Le proposte di Mamdani sono state attaccate dai grandi gruppi newyorkesi, mettendo insolitamente sulla stessa linea due quotidiani agli antipodi ideologicamente: il New York Times e il New York Post. Entrambi hanno dipinto Mamdani come un rischio, un salto nel buio, il candidato improbabile e, soprattutto per il Post, “pericoloso” per le sorti della città. Lo hanno presentato come la botola spalancata sull’inferno della deregulation e della criminalità senza opposizione.

 

In realtà la sua ricetta, rivolta alla classe media e a quella più debole, ha portato l’attenzione sui tre quarti degli abitanti di New York, che devono combattere ogni giorno con il costo della vita e non sanno se potranno pagare il prossimo affitto o garantire gli studi ai figli. Adams, eletto nel 2021 come Democratico, si è sfilato dalle primarie, preferendo correre come indipendente, anche perché avrebbe avuto pochissime chance di venire eletto: dopo essere stato accusato di corruzione, sospettato di aver intascato soldi e regali di lusso da entità legate al governo turco – un reato federale che può portare ad almeno dieci anni di carcere – Adams ha stretto un patto con Donald Trump: gli ha garantito mano libera sulle deportazioni degli immigrati in cambio dell’immunità dai processi. I Democratici, che lo avevano eletto quattro anni fa per mancanza di alternative, non lo avrebbero rivotato quest’anno.

 

Adesso il sindaco ex poliziotto vuole proporsi come l’amministratore esperto contro il neofita. Lo sceriffo contro il pacifista. Per i Repubblicani correrà ancora Curtis Sliwa, già candidato nel 2021, famoso solo per aver fondato gli Hell’s Angels, una improbabile squadra di giustizieri della notte decisa a contrastare la criminalità. Non ha molte chance neanche quest’anno, e qualcuno ironizza sul fatto che abbia più gatti in casa che elettori.
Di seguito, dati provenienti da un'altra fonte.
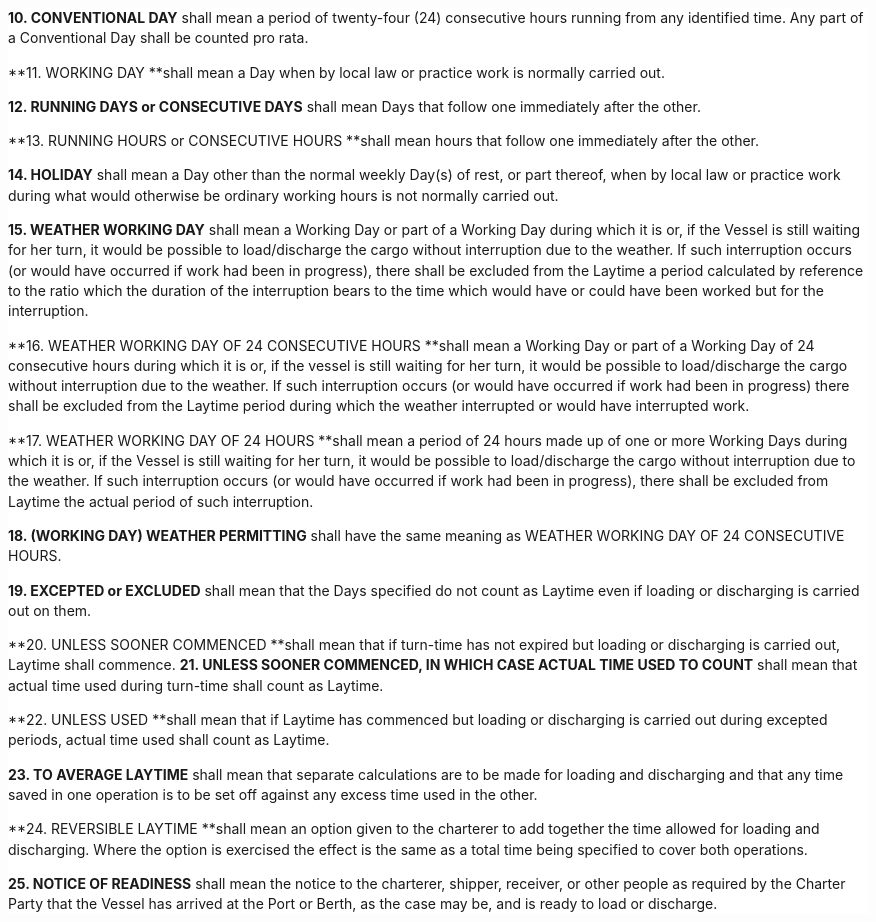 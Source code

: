 **10\. CONVENTIONAL DAY** shall mean a period of twenty-four (24) consecutive hours running from any identified time. Any part of a Conventional Day shall be counted pro rata. 

**11\. WORKING DAY **shall mean a Day when by local law or practice work is normally carried out. 

**12\. RUNNING DAYS or CONSECUTIVE DAYS** shall mean Days that follow one immediately after the other. 

**13\. RUNNING HOURS or CONSECUTIVE HOURS **shall mean hours that follow one immediately after the other. 

**14\. HOLIDAY** shall mean a Day other than the normal weekly Day(s) of rest, or part thereof, when by local law or practice work during what would otherwise be ordinary working hours is not normally carried out. 

**15\. WEATHER WORKING DAY** shall mean a Working Day or part of a Working Day during which it is or, if the Vessel is still waiting for her turn, it would be possible to load/discharge the cargo without interruption due to the weather. If such interruption occurs (or would have occurred if work had been in progress), there shall be excluded from the Laytime a period calculated by reference to the ratio which the duration of the interruption bears to the time which would have or could have been worked but for the interruption. 

**16\. WEATHER WORKING DAY OF 24 CONSECUTIVE HOURS **shall mean a Working Day or part of a Working Day of 24 consecutive hours during which it is or, if the vessel is still waiting for her turn, it would be possible to load/discharge the cargo without interruption due to the weather. If such interruption occurs (or would have occurred if work had been in progress) there shall be excluded from the Laytime period during which the weather interrupted or would have interrupted work. 

**17\. WEATHER WORKING DAY OF 24 HOURS **shall mean a period of 24 hours made up of one or more Working Days during which it is or, if the Vessel is still waiting for her turn, it would be possible to load/discharge the cargo without interruption due to the weather. If such interruption occurs (or would have occurred if work had been in progress), there shall be excluded from Laytime the actual period of such interruption. 

**18\. (WORKING DAY) WEATHER PERMITTING** shall have the same meaning as WEATHER WORKING DAY OF 24 CONSECUTIVE HOURS. 

**19\. EXCEPTED or EXCLUDED** shall mean that the Days specified do not count as Laytime even if loading or discharging is carried out on them. 

**20\. UNLESS SOONER COMMENCED **shall mean that if turn-time has not expired but loading or discharging is carried out, Laytime shall commence. **21\. UNLESS SOONER COMMENCED, IN WHICH CASE ACTUAL TIME USED TO COUNT** shall mean that actual time used during turn-time shall count as Laytime. 

**22\. UNLESS USED **shall mean that if Laytime has commenced but loading or discharging is carried out during excepted periods, actual time used shall count as Laytime. 

**23\. TO AVERAGE LAYTIME** shall mean that separate calculations are to be made for loading and discharging and that any time saved in one operation is to be set off against any excess time used in the other. 

**24\. REVERSIBLE LAYTIME **shall mean an option given to the charterer to add together the time allowed for loading and discharging. Where the option is exercised the effect is the same as a total time being specified to cover both operations. 

**25\. NOTICE OF READINESS** shall mean the notice to the charterer, shipper, receiver, or other people as required by the Charter Party that the Vessel has arrived at the Port or Berth, as the case may be, and is ready to load or discharge.
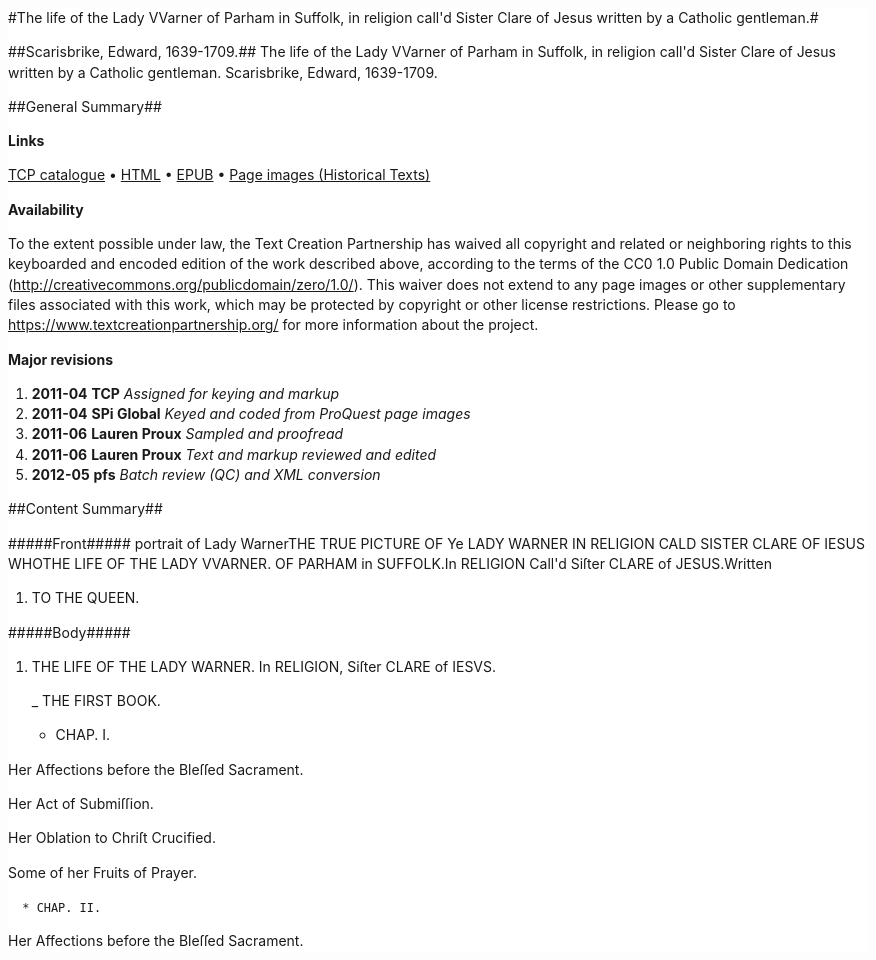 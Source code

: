 #The life of the Lady VVarner of Parham in Suffolk, in religion call'd Sister Clare of Jesus written by a Catholic gentleman.#

##Scarisbrike, Edward, 1639-1709.##
The life of the Lady VVarner of Parham in Suffolk, in religion call'd Sister Clare of Jesus written by a Catholic gentleman.
Scarisbrike, Edward, 1639-1709.

##General Summary##

**Links**

[TCP catalogue](http://www.ota.ox.ac.uk/tcp/)  • 
[HTML](http://tei.it.ox.ac.uk/tcp/Texts-HTML/free/A34/A34223.html)  • 
[EPUB](http://tei.it.ox.ac.uk/tcp/Texts-EPUB/free/A34/A34223.epub) • 
[Page images (Historical Texts)](https://historicaltexts.jisc.ac.uk/eebo-12234529e)

**Availability**

To the extent possible under law, the Text Creation Partnership has waived all copyright and related or neighboring rights to this keyboarded and encoded edition of the work described above, according to the terms of the CC0 1.0 Public Domain Dedication (http://creativecommons.org/publicdomain/zero/1.0/). This waiver does not extend to any page images or other supplementary files associated with this work, which may be protected by copyright or other license restrictions. Please go to https://www.textcreationpartnership.org/ for more information about the project.

**Major revisions**

1. __2011-04__ __TCP__ *Assigned for keying and markup*
1. __2011-04__ __SPi Global__ *Keyed and coded from ProQuest page images*
1. __2011-06__ __Lauren Proux__ *Sampled and proofread*
1. __2011-06__ __Lauren Proux__ *Text and markup reviewed and edited*
1. __2012-05__ __pfs__ *Batch review (QC) and XML conversion*

##Content Summary##

#####Front#####
portrait of Lady WarnerTHE TRUE PICTURE OF Ye LADY WARNER IN RELIGION CALD SISTER CLARE OF IESUS WHOTHE LIFE OF THE LADY VVARNER. OF PARHAM in SUFFOLK.In RELIGION Call'd Siſter CLARE of JESUS.Written 
1. TO THE QUEEN.

#####Body#####

1. THE LIFE OF THE LADY WARNER. In RELIGION, Siſter CLARE of IESVS.

    _ THE FIRST BOOK.

      * CHAP. I.

Her Affections before the Bleſſed Sacrament.

Her Act of Submiſſion.

Her Oblation to Chriſt Crucified.

Some of her Fruits of Prayer.

      * CHAP. II.

Her Affections before the Bleſſed Sacrament.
Perderà anche perché uno sceriffo in città c’è già: Adams.

 

Mamdani, però, ha inviato un altro messaggio nuovo: il problema, ha detto, non è la criminalità – i reati in generale sono in diminuzione – ma riuscire a vivere tra conti e bollette da pagare. La gente lo ha capito. Adesso lo attende una sfida molto difficile e lui dovrà dimostrare di esserne all’altezza.

 

Non sarà facile: passerà dal ruolo di consigliere municipale a potenziale sindaco di una città con un budget di cento miliardi di dollari. Sara’ davvero in grado di imporre la sua linea di attenzione alla gente non ricca? Il piano di congelamento degli affitti, di autobus gratuiti e l’apertura di supermercati comunali con prezzi calmierati dovrebbe costare dieci miliardi di dollari. Soldi che, ha spiegato Mamdani, dovranno arrivare dalla nuova tassazione di ricchi in una città dove vivono più di centoventi miliardari e quasi 400 mila milionari.

 

Il conservatore New York Post ha titolato oggi “Nyc Sos”, come a dire: chi salverà la città dal radicale socialista? New York può diventare la piattaforma nazionale per un ringiovanimento della classe dirigente democratica e indicare una nuova strada per riconquistare, nell’America trumpiana, il voto dei giovani e della classe media: parlare della vita di tutti i giorni.